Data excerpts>
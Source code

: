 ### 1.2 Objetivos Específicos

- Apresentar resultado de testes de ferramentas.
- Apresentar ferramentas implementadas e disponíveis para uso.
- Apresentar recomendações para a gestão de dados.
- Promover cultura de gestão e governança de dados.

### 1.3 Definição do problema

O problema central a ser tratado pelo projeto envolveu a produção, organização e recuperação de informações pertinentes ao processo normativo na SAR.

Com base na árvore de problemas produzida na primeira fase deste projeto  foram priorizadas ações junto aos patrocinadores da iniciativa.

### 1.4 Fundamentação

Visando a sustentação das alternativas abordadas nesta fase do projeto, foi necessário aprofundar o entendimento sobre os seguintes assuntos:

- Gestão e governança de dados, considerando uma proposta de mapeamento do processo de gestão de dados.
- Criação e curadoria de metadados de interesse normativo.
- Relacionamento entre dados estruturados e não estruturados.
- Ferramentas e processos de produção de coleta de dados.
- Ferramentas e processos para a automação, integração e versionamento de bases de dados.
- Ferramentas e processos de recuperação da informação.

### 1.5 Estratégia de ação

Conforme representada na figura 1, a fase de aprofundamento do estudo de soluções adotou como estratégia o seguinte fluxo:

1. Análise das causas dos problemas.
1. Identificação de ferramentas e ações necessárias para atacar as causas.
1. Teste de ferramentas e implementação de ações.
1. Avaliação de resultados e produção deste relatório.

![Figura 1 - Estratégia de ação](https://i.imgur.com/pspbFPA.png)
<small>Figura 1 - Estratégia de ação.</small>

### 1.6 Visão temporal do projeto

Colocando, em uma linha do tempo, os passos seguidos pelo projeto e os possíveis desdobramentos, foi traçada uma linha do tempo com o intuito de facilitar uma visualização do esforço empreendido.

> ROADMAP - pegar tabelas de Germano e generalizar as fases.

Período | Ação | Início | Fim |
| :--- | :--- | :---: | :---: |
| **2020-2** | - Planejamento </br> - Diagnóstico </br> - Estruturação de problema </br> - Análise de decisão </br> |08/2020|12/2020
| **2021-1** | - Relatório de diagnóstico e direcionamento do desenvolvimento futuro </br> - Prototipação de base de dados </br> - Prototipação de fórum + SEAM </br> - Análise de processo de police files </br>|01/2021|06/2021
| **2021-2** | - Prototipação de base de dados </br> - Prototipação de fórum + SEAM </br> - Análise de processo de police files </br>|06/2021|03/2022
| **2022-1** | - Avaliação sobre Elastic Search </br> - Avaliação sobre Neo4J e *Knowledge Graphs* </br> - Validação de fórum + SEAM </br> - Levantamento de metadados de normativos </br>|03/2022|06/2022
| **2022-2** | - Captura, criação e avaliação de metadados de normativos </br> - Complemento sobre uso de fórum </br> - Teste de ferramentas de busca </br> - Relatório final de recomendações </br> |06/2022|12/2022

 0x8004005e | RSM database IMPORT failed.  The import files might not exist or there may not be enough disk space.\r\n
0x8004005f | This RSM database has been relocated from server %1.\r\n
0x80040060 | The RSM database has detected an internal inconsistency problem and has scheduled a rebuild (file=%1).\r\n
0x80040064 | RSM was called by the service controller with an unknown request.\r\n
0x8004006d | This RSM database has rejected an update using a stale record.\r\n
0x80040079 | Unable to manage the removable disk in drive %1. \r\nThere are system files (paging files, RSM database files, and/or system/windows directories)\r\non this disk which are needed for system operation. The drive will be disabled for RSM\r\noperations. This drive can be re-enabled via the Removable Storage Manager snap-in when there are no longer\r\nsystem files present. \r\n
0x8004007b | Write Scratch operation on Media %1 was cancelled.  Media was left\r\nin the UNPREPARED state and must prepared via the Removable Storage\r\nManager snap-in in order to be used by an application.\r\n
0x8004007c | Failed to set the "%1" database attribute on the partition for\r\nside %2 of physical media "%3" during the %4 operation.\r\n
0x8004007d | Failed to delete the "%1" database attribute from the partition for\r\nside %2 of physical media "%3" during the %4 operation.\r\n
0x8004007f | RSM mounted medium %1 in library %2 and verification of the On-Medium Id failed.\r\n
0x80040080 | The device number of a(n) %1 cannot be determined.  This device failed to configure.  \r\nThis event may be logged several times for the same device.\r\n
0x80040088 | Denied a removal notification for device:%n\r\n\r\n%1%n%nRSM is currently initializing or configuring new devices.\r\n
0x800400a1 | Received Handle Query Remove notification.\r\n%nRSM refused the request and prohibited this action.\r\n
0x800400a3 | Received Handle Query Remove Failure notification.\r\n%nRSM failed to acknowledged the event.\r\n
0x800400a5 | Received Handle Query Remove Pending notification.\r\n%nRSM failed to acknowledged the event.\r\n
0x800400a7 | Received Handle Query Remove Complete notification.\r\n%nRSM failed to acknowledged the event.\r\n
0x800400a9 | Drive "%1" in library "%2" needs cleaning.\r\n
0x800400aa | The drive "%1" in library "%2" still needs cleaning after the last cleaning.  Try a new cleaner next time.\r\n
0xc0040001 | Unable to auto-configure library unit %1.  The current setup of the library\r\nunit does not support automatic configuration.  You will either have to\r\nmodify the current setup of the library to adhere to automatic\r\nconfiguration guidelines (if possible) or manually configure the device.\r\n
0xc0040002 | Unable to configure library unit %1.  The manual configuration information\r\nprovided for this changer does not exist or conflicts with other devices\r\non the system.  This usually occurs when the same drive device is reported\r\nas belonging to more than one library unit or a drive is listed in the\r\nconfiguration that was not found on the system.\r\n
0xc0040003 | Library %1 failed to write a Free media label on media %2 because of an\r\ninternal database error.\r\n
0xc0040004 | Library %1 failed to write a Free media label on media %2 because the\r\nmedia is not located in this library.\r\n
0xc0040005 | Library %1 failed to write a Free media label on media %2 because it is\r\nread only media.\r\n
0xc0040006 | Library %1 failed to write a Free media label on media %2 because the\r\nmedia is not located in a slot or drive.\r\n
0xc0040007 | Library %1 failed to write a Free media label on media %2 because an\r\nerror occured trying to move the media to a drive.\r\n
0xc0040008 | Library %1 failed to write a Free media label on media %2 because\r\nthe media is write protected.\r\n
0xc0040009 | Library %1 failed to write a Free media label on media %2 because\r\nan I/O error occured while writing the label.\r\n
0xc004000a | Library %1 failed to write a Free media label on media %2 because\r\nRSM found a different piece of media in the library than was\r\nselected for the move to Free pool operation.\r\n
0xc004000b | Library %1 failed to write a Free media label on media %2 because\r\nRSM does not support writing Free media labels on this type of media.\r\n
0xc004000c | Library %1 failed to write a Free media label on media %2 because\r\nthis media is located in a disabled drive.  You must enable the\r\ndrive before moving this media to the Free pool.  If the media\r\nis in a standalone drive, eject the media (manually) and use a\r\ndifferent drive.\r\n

PROBLEM TO SOLVE>
Which lines above contain the word "para"? Show each of them.

WRITTEN ANSWER>
- Apresentar ferramentas implementadas e disponíveis para uso.
- Apresentar recomendações para a gestão de dados.
- Ferramentas e processos para a automação, integração e versionamento de bases de dados.
1. Identificação de ferramentas e ações necessárias para atacar as causas.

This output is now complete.